La frangola, proprietà e usi tradizionali
[di Simona Otranto – erborista]

La frangola, conosciuta con il nome scientifico di Frangula alnus Miller (sinonimo Rhamnus frangula L.), è un arbusto appartenente alla famiglia delle Rhamnaceae, diffuso in gran parte dell’Europa e dell’Asia occidentale. Può raggiungere generalmente i 3-5 metri di altezza, con rami sottili e flessibili e una corteccia liscia di colore bruno-grigiastro, punteggiata da piccole lenticelle chiare. Le foglie sono ovali, intere, con nervature ben evidenti e disposte in modo alterno lungo i rami. In primavera ed estate mostrano un verde intenso, mentre in autunno assumono tonalità giallo-dorate. I fiori, piccoli e poco appariscenti, sono di colore bianco-verdastro e danno origine a drupe che, maturando, passano dal rosso al nero. La frangola cresce spontaneamente in ambienti umidi, prediligendo boschi radi, siepi e zone lungo corsi d’acqua, spesso su terreni acidi e freschi. È una pianta piuttosto comune anche in Italia, soprattutto nelle regioni settentrionali e nelle aree collinari e montane, dove trova condizioni favorevoli di umidità e ombreggiamento.

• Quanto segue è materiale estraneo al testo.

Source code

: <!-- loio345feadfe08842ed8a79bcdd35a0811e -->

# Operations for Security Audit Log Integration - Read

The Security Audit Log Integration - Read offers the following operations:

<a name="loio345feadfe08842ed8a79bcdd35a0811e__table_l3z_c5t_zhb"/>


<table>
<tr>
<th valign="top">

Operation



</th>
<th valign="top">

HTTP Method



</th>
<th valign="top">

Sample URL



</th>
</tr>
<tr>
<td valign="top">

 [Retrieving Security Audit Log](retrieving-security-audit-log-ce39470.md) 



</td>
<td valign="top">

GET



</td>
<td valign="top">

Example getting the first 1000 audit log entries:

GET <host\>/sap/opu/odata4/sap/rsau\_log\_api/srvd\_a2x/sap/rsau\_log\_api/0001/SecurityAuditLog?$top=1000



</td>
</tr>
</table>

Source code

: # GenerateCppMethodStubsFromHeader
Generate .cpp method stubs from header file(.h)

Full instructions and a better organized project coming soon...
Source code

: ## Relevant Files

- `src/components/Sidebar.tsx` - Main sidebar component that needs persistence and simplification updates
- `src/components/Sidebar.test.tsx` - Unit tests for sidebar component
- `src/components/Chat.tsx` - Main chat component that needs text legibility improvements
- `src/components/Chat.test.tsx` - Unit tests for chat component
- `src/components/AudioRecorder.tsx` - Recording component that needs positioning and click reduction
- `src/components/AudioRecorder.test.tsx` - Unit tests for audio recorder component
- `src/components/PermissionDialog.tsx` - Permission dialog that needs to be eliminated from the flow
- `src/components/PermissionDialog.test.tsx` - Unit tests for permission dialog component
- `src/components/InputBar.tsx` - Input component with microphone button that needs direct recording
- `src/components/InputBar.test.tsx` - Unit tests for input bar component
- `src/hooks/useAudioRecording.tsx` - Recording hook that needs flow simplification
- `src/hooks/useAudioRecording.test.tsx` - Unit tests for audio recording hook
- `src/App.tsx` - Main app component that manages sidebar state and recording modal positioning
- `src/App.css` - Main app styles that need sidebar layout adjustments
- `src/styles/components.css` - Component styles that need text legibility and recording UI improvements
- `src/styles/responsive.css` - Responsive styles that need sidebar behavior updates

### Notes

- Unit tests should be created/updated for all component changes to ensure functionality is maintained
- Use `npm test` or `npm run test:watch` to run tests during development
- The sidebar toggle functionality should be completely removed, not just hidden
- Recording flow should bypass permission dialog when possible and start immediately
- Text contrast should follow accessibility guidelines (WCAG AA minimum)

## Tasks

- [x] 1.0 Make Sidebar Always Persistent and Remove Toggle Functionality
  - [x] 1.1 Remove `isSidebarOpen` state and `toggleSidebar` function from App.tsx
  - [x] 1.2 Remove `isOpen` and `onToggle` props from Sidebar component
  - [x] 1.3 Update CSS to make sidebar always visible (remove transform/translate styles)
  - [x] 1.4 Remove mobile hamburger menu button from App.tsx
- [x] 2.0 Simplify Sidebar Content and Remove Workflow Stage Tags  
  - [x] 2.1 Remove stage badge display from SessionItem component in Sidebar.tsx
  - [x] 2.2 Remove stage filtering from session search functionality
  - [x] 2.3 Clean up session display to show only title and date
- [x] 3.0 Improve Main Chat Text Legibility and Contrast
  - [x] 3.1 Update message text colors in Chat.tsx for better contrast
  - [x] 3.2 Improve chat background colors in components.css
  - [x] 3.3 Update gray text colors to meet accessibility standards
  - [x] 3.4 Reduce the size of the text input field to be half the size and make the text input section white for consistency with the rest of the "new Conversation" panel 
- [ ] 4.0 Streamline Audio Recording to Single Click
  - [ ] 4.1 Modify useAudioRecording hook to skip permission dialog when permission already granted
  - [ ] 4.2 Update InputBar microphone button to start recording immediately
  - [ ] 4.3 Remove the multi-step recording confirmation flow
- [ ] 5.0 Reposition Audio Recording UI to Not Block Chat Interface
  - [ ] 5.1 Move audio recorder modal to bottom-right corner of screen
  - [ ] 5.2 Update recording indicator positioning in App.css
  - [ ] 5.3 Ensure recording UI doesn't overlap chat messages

Dal punto di vista erboristico, la parte utilizzata è la corteccia, che costituisce la cosiddetta “droga”. Questa viene raccolta in primavera, quando si stacca più facilmente dal legno, e deve essere sottoposta a un periodo di essiccazione e stagionatura di almeno un anno oppure a un trattamento termico specifico. Questo passaggio è fondamentale, perché la corteccia fresca contiene sostanze irritanti che possono provocare effetti indesiderati anche intensi.
I principali princìpi attivi della frangola sono derivati antrachinonici, in particolare franguline e glucofranguline, composti responsabili delle sue proprietà farmacologiche. Accanto a questi si trovano anche tannini, flavonoidi e altre sostanze secondarie che contribuiscono, in parte, al suo profilo fitoterapico.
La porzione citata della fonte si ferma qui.